We picked up a few other coastal species including Pigeon Guillemot and we made a special stop to add Common Murre (The Murre the Merrier!). While scoping birds a woman asked us what we were doing, and she was rewarded by having to take our group photo. So nice of her.

Back inland, after seeing no woodpeckers all day it was decided we’d end at Dawson Creek where Acorn Woodpeckers were a sure bet. And they were, along with Wood Duck, Yellow Warbler, Bewick’s Wren, and a FOY Olive-sided Flycatcher that brought our total species count for the day to 101! Great job team!

Saturday’s Brewery Blackbird Birdathon trip, led by Colleen McDaniel, was spent at Tualatin River National Wildlife Refuge.

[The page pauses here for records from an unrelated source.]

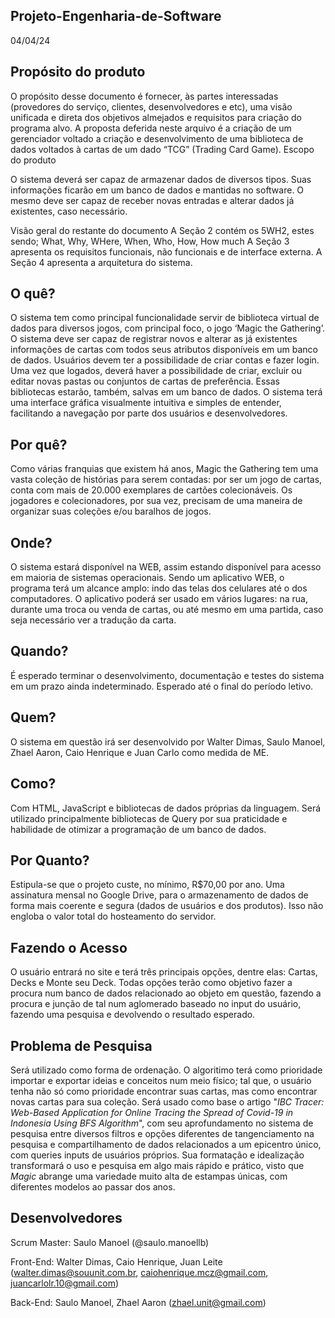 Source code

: ## Projeto-Engenharia-de-Software
04/04/24
## Propósito do produto

O propósito desse documento é fornecer, às partes interessadas (provedores do serviço, clientes, desenvolvedores e etc), uma visão unificada e direta dos objetivos almejados e requisitos para criação do programa alvo. A proposta deferida neste arquivo é a criação de um gerenciador voltado a criação e desenvolvimento de uma biblioteca de dados voltados à cartas de um dado “TCG” (Trading Card Game).
Escopo do produto

O sistema deverá ser capaz de armazenar dados de diversos tipos. Suas informações ficarão em um banco de dados e mantidas no software. O mesmo deve ser capaz de receber novas entradas e alterar dados já existentes, caso necessário.

Visão geral do restante do documento
	A Seção 2 contém os 5WH2, estes sendo; What, Why, WHere, When, Who, How, How much
	A Seção 3 apresenta os requisitos funcionais, não funcionais e de interface externa.
	A Seção 4 apresenta a arquitetura do sistema.



## O quê?
	
  O sistema tem como principal funcionalidade servir de biblioteca virtual de dados para diversos jogos, com principal foco, o jogo ‘Magic the Gathering’. O sistema deve ser capaz de registrar novos e alterar as já existentes informações de cartas com todos seus atributos disponíveis em um banco de dados.
Usuários devem ter a possibilidade de criar contas e fazer login. Uma vez que logados, deverá haver a possibilidade de criar, excluir ou editar novas pastas ou conjuntos de cartas de preferência. Essas bibliotecas estarão, também, salvas em um banco de dados.
  O sistema terá uma interface gráfica visualmente intuitiva e simples de entender, facilitando a navegação por parte dos usuários e desenvolvedores.

## Por quê?
	
  Como várias franquias que existem há anos, Magic the Gathering tem uma vasta coleção de histórias para serem contadas: por ser um jogo de cartas, conta com mais de 20.000 exemplares de cartões colecionáveis. Os jogadores e colecionadores, por sua vez, precisam de uma maneira de organizar suas coleções e/ou baralhos de jogos.

## Onde?

  O sistema estará disponível na WEB, assim estando disponível para acesso em maioria de sistemas operacionais. 
Sendo um aplicativo WEB, o programa terá um alcance amplo: indo das telas dos celulares até o dos computadores. O aplicativo poderá ser usado em vários lugares: na rua, durante uma troca ou venda de cartas, ou até mesmo em uma partida, caso seja necessário ver a tradução da carta.

## Quando?

  É esperado terminar o desenvolvimento, documentação e testes do sistema em um prazo ainda indeterminado. Esperado até o final do período letivo.

## Quem?

  O sistema em questão irá ser desenvolvido por Walter Dimas, Saulo Manoel, Zhael Aaron, Caio Henrique e Juan Carlo como medida de ME.

## Como?

  Com HTML, JavaScript e bibliotecas de dados próprias da linguagem. Será utilizado principalmente bibliotecas de Query por sua praticidade e habilidade de otimizar a programação de um banco de dados.

## Por Quanto?
	
   Estipula-se que o projeto custe, no mínimo, R$70,00 por ano. Uma assinatura mensal no Google Drive, para o armazenamento de dados de forma mais coerente e segura (dados de usuários e dos produtos). Isso não engloba o valor total do hosteamento do servidor.

## Fazendo o Acesso

   
  O usuário entrará no site e terá três principais opções, dentre elas: Cartas, Decks e Monte seu Deck. Todas opções terão como objetivo fazer a procura num banco de dados relacionado ao objeto em questão, fazendo a procura e junção de tal num aglomerado baseado no input do usuário, fazendo uma pesquisa e devolvendo o resultado esperado.
  

## Problema de Pesquisa 

Será utilizado como forma de ordenação. O algoritimo terá como prioridade importar e exportar ideias e conceitos num meio físico; tal que, o usuário tenha não só como prioridade encontrar suas cartas, mas como encontrar novas cartas para sua coleção.
 Será usado como base o artigo "_IBC Tracer: Web-Based Application for Online Tracing the Spread of Covid-19 in Indonesia Using BFS Algorithm_", com seu aprofundamento no sistema de pesquisa entre diversos filtros e opções diferentes de tangenciamento na pesquisa e compartilhamento de dados relacionados a um epicentro único, com queries inputs de usuários próprios. Sua formatação e idealização transformará o uso e pesquisa em algo mais rápido e prático, visto que _Magic_ abrange uma variedade muito alta de estampas únicas, com diferentes modelos ao passar dos anos.
  

  



## Desenvolvedores


Scrum Master: Saulo Manoel (@saulo.manoellb)

Front-End: Walter Dimas, Caio Henrique, Juan Leite (walter.dimas@souunit.com.br, caiohenrique.mcz@gmail.com, juancarlolr.10@gmail.com)

Back-End: Saulo Manoel, Zhael Aaron (zhael.unit@gmail.com)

This was a great day. The park promised baby Virginia Rails and it actually delivered!

Soak it in. Because it’ll never be seen out in the open again.

Other highlights included Lazuli Bunting, Black-headed Grosbeak, a singing Swainson’s Thrush, Willow Flycatcher, and the most cooperative Yellow-breasted Chat.

We saw Blue-winged Teal, Cinnamon Teal, and Green-winged Teal (teal slam!), and a Bald Eagle defy gravity while battling a Red-tailed Hawk. Quite the display.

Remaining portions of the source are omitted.